All of which has wreaked raw hell all over the career of a guy like Keanu Reeves. Has any actor taken more consistent guff over the course of a long career than Keanu? He's a punching bag, a piñata. He's a terrible actor, is the wisdom, a truth so obvious it nowadays goes just unpoken, the incredible success of many of his films a fluke or luck or hell, just down to the reciprocal idiocy of people with bad taste who don't mind paying to see a bad actor, a guy who couldn't find intense if someone taped intense to the side of his head.
Which is bulls**t. He's a great actor. He's a genius, a talent. This is something I will go to my grave believing. He has no intensity, he has the brow of a nine-year old, uncreased by worry or concern. He's blank, empty, overwhelmed content to "whoa" at the various obstacles and predations of life and trauma rather than to tackle it and bend them to his moody will. There is no angst in Keanu, and thank God for that.
What that means is that he is able to do things in films that no one else can. His is the high-school vapidity that sours into murder in Rivers Edge, one of best films of the '80s, weird as it was and is. It's Keanu that is the face of holy teenage idiocy in Bill & Ted's Excellent Adventure and the blank grill of inchoate humanity that's got to learn to put its shades on and fight its way out of The Matrix.
Keanu is the actor that plays more often than not the son of the moody '70s man, the failure, the f**k-up in a terrible go-nowhere rock band. The damaging failures of the '70s and the worthless excessive successes of the '80s, the drugs, the crime, the paranoia and urban decay, divorce and money and abuse that was the milieu of the guys that De Niro and Pacino played birthed a generation of punks, coddled kids that just won't be serious. The MTV generation, the Beavises and Buttheads, the Pauly Shores, kids so stupid that they don't even know they're in trouble let alone how to get out of it.
Stephen Herek's Bill & Ted's is the annunciation of the arrival of that Holy Idiot, the blank. The film is one of the first that dealt with the idea that we had made ourselves stupid with decades of excess and success: that the surfer chic of the '60s and the metal & quaaludes of the '70s and the million-channel TVs of the '80s had created a generation of morons.
These films about idiots are unfairly dismissed seemingly because there exists still that weirdly persistent equivalence between intensity and worth, that the struggles of an angsty violent paranoiac like Travis Bickle are art, whereas Beavis hitting a frog with a bat is disposable and moronic. But we needed and still need actors like Keanu, who can without flaw personify those idiots, to be in very good, very important films like Rivers Edge and Bill & Teds. Films that act as expressions of and comments on the cultural panic that bubbled up alongside '80s suburban sprawl.
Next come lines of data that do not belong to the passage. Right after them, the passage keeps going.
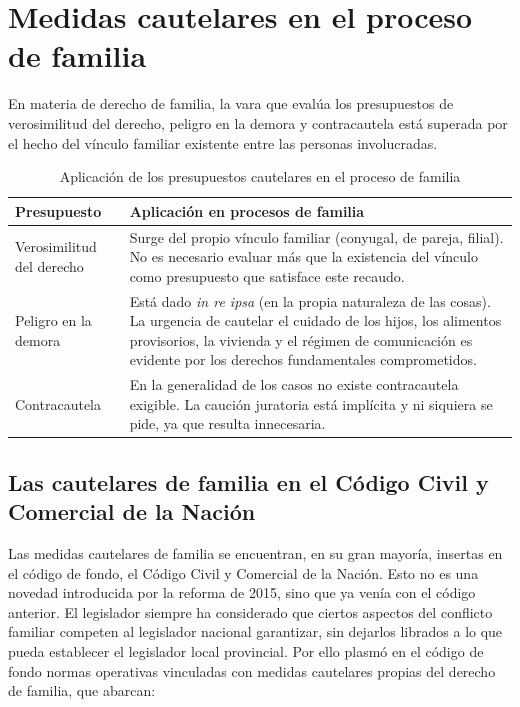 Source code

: \documentclass[12pt,oneside]{book}
\begin{document}
\section{Medidas cautelares en el proceso de familia}

En materia de derecho de familia, la vara que evalúa los presupuestos de verosimilitud del derecho, peligro en la demora y contracautela está superada por el hecho del vínculo familiar existente entre las personas involucradas.

\begin{table}[H]
\centering
\caption{Aplicación de los presupuestos cautelares en el proceso de familia}
\begin{tabularx}{\textwidth}{l X}
\toprule
\textbf{Presupuesto} & \textbf{Aplicación en procesos de familia} \\
\midrule
Verosimilitud del derecho & Surge del propio vínculo familiar (conyugal, de pareja, filial). No es necesario evaluar más que la existencia del vínculo como presupuesto que satisface este recaudo. \\
\addlinespace
Peligro en la demora & Está dado \textit{in re ipsa} (en la propia naturaleza de las cosas). La urgencia de cautelar el cuidado de los hijos, los alimentos provisorios, la vivienda y el régimen de comunicación es evidente por los derechos fundamentales comprometidos. \\
\addlinespace
Contracautela & En la generalidad de los casos no existe contracautela exigible. La caución juratoria está implícita y ni siquiera se pide, ya que resulta innecesaria. \\
\bottomrule
\end{tabularx}
\end{table}

\subsection{Las cautelares de familia en el Código Civil y Comercial de la Nación}

Las medidas cautelares de familia se encuentran, en su gran mayoría, insertas en el código de fondo, el Código Civil y Comercial de la Nación. Esto no es una novedad introducida por la reforma de 2015, sino que ya venía con el código anterior. El legislador siempre ha considerado que ciertos aspectos del conflicto familiar competen al legislador nacional garantizar, sin dejarlos librados a lo que pueda establecer el legislador local provincial. Por ello plasmó en el código de fondo normas operativas vinculadas con medidas cautelares propias del derecho de familia, que abarcan:
\end{document}
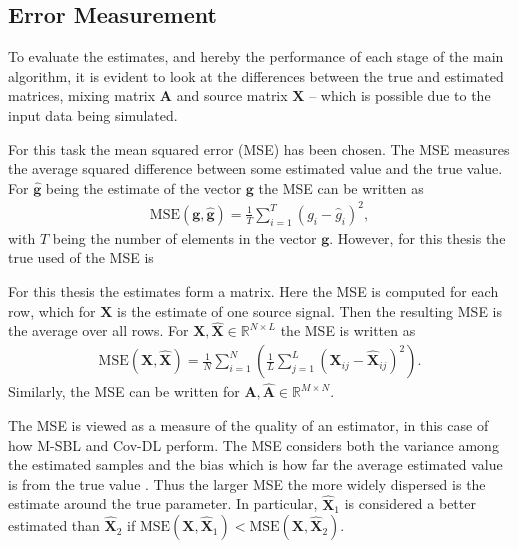 \subsection{Error Measurement}\label{sec:mse}  
To evaluate the estimates, and hereby the performance of each stage of the main algorithm, it is evident to look at the differences between the true and estimated matrices, mixing matrix $\mathbf{A}$ and source matrix $\mathbf{X}$ -- which is possible due to the input data being simulated. 

For this task the mean squared error (MSE) has been chosen. 
The MSE measures the average squared difference between some estimated value and the true value. 
For $\hat{\textbf{g}}$ being the estimate of the vector $\textbf{g}$ the MSE can be written as 
\begin{align*}
\text{MSE}(\textbf{g},\hat{\textbf{g}}) = \frac{1}{T} \sum_{i=1}^T (g_i - \hat{g}_i)^2, 
\end{align*}
with $T$ being the number of elements in the vector $\textbf{g}$. 
However, for this thesis the true used of the MSE is

For this thesis the estimates form a matrix. 
Here the MSE is computed for each row, which for $\mathbf{X}$ is the estimate of one source signal. 
Then the resulting MSE is the average over all rows. 
For $\mathbf{X}, \hat{\mathbf{X}} \in \mathbb{R}^{N \times L}$ the MSE is written as 
\begin{align*}
\text{MSE}(\mathbf{X},\hat{\mathbf{X}}) = \frac{1}{N} \sum_{i=1}^{N} \left( \frac{1}{L} \sum_{j=1}^L (\mathbf{X}_{ij} - \hat{\mathbf{X}}_{ij})^2\right).  
\end{align*}
Similarly, the MSE can be written for $\mathbf{A},\hat{\mathbf{A}} \in \mathbb{R}^{M \times N}$.  

The MSE is viewed as a measure of the quality of an estimator, in this case of how M-SBL and Cov-DL perform. 
The MSE considers both the variance among the estimated samples and the bias which is how far the average estimated value is from the true value \cite[p.305]{MSE_book}.  
Thus the larger MSE the more widely dispersed is the estimate around the true parameter.
In particular, $\hat{\mathbf{X}}_1$ is considered  a better estimated than $\hat{\mathbf{X}}_2$ if $\text{MSE}(\mathbf{X},\hat{\mathbf{X}}_1)< \text{MSE}(\mathbf{X},\hat{\mathbf{X}}_2)$. 

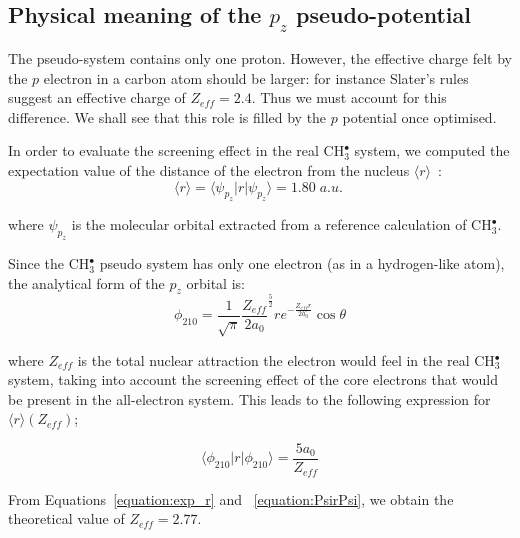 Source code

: \documentclass[12pt]{article}
\begin{document}
\subsection*{\sffamily \large Physical meaning of the \(p_{z}\) pseudo-potential} \label{minimalpotguess}

The pseudo-system contains only one proton. However, the effective charge felt by the $p$ electron in a carbon atom should be larger: for instance Slater's rules suggest an effective charge of $Z_{eff}=2.4$. Thus we must account for this difference. We shall see that this role is filled by the $p$ potential once optimised. 

In order to evaluate the screening effect in the real CH\(^{\bullet}_{3}\) system, we computed the expectation value of the distance of the electron from the nucleus \( \langle r \rangle \)~:
\begin{equation}
\langle r \rangle = \langle \psi_{p_{z}} | r | \psi_{p_{z}} \rangle = 1.80\;a.u.\
\label{equation:exp_r}
\end{equation}

where \(\psi_{p_{z}}\) is the molecular orbital extracted from a reference calculation of CH\(^{\bullet}_{3}\). 

Since the CH\(^{\bullet}_{3}\) pseudo system has only one electron (as in a hydrogen-like atom), 
the analytical form of the \(p_{z}\) orbital is:~\cite{me_structure_theory} 
\begin{equation}
\label{equation:analyticalpz}
\phi_{210} = \frac{1}{\sqrt{\pi}} \frac{Z_{eff}}{2a_{0}} ^{\frac{5}{2}} re^{-\frac{Z_{eff}r}{2a_{0}}} \cos \theta
\end{equation}

where \(Z_{eff}\) is the total nuclear attraction the electron 
would feel in the real CH\(^{\bullet}_{3}\) system, taking into account the screening effect of the core electrons that would be 
present in the all-electron system.
This leads to the following expression for \( \langle r \rangle (Z_{eff}) \); 

\begin{equation}
\label{equation:PsirPsi}
\langle \phi_{210} | r | \phi_{210} \rangle = \frac{5a_{0}}{Z_{eff}}
\end{equation}

From Equations~\ref{equation:exp_r} and ~\ref{equation:PsirPsi}, we obtain the theoretical value of \(Z_{eff} = 2.77\).
\end{document}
Keanu is spectacularly good in those films, especially as the loose-limbed untroubled moron Ted. It's an incredibly good performance, by a very talented dude, one that really no matter what I as a guy on the internet say will always be overlooked in favour of boring macho intensity and hang-dog seriousness.
This isn't the clichéd lament that a comedy will never again win the Best Picture Oscar, because… well, who cares. It's an entreaty: go see Bill & Ted's Excellent Adventure at the Toronto Underground this weekend, or rent it one bored night. Watch it, and watch Keanu and ask yourself if there is another actor that could do what he did in that film as well as he did it. Isn't that what makes a good actor? Isn't that talent? You're goddamn right it is. Also it has George Carlin in it.